In the end I found Lilypond, and it’s wonderful. Not only does it support the full set of drum notation, it’s also based on text markup, making it a lot like LaTeX, which as a programmer is just perfect. Everything can be expressed as a nested syntax, copy & pasted easily, wrapped in repeats and context-specific tweaks when you need them, and I can version the whole thing in a git repository when I refine my tracks. Superb.

However, I did find that the default notation that Lilypond uses for drums was different to what I was used to. There’s no one standard notation, but the one I always use (and encounter most in places like Online Drummer and Rhythm magazine) is as denoted here. Conversely Lilypond seems to default to what Wikipedia says, which is just a weird version (to me). So the first thing I did was customise that – luckily being programmer-friendly Lilypond lets you alter most things using include files, which I used to shift the notation the way I wanted. Here’s my current standard include file, which in addition to making the notation ‘standard’ as per my experience, but also defines a useful macro ‘\flam’ which lets you create flams really quickly.

Did I say this tool was awesome? :)

I could talk about all the cool things it supports really easily, like repeat segments with alternate endings, vocal part overlays, smart auto-layout and more. But instead, I thought I’d just share what I created today in just a few hours despite only finding Lilypond yesterday. I’ve created a public git repository with my first attempt at a full song score (pull requests welcome if you think you can improve it :) ), which is Tick Tick Boom by The Hives. I want to play this but I couldn’t find a proper score for it, and I like to read a score when I’m practicing. So now I have one. :) I charted all this myself so I’ve tried to get it as accurate as possible, but as I say if you see any mistakes please feel free to fork my git repo and submit a pull request.

Here’s the video:

And here’s the PDF version produced when you run my .ly file in the git repository above through Lilypond:

Tick Tick Boom

I predict I’ll be using Lilypond quite a lot in future!

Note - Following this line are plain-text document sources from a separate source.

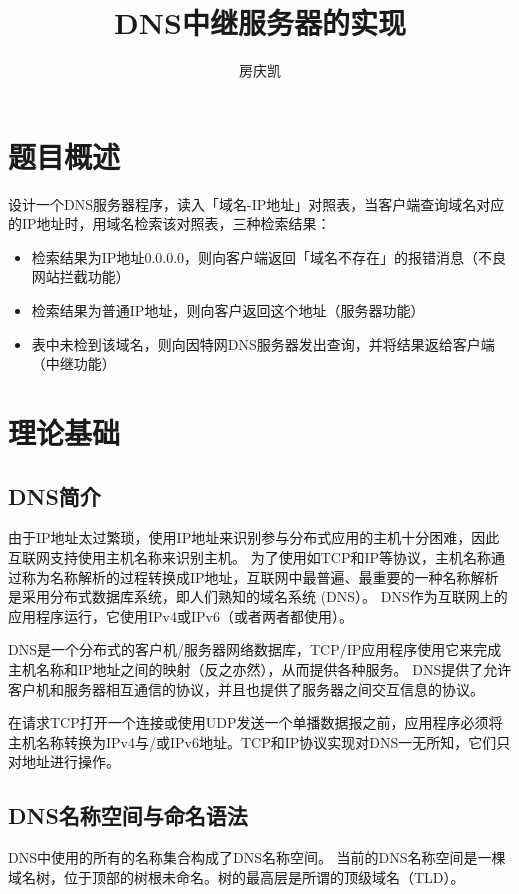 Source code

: \documentclass[]{article}
\title{DNS中继服务器的实现}
\author{房庆凯}
\begin{document}
\maketitle

\section{题目概述}
设计一个DNS服务器程序，读入「域名-IP地址」对照表，当客户端查询域名对应的IP地址时，用域名检索该对照表，三种检索结果：
\begin{itemize}
    \item 检索结果为IP地址0.0.0.0，则向客户端返回「域名不存在」的报错消息（不良网站拦截功能）
    \item 检索结果为普通IP地址，则向客户返回这个地址（服务器功能）
    \item 表中未检到该域名，则向因特网DNS服务器发出查询，并将结果返给客户端（中继功能）
\end{itemize}

\section{理论基础}
    \subsection{DNS简介}
        由于IP地址太过繁琐，使用IP地址来识别参与分布式应用的主机十分困难，因此互联网支持使用主机名称来识别主机。
        为了使用如TCP和IP等协议，主机名称通过称为名称解析的过程转换成IP地址，互联网中最普遍、最重要的一种名称解析是采用分布式数据库系统，即人们熟知的域名系统 (DNS）。
        DNS作为互联网上的应用程序运行，它使用IPv4或IPv6（或者两者都使用）。

        DNS是一个分布式的客户机/服务器网络数据库，TCP/IP应用程序使用它来完成主机名称和IP地址之间的映射（反之亦然），从而提供各种服务。
        DNS提供了允许客户机和服务器相互通信的协议，并且也提供了服务器之间交互信息的协议。

        在请求TCP打开一个连接或使用UDP发送一个单播数据报之前，应用程序必须将主机名称转换为IPv4与/或IPv6地址。TCP和IP协议实现对DNS一无所知，它们只对地址进行操作。


    \subsection{DNS名称空间与命名语法}
        DNS中使用的所有的名称集合构成了DNS名称空间。
        当前的DNS名称空间是一棵域名树，位于顶部的树根未命名。树的最高层是所谓的顶级域名（TLD）。
\end{document}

PS: One problem I did have yesterday on OS X Mavericks with the standard Lilypond build is that it hung when I just saved the test file and tried to run it. I’m not sure why, because after saving a different file and loading it at startup Lilypond hasn’t hung since. So don’t be put off if the test file hangs the first time you run the program.

PS2: Lilypond.org seems to be having some problems with their web site right now, I can’t reach it right now. Hopefully they’ll be fixing this soon!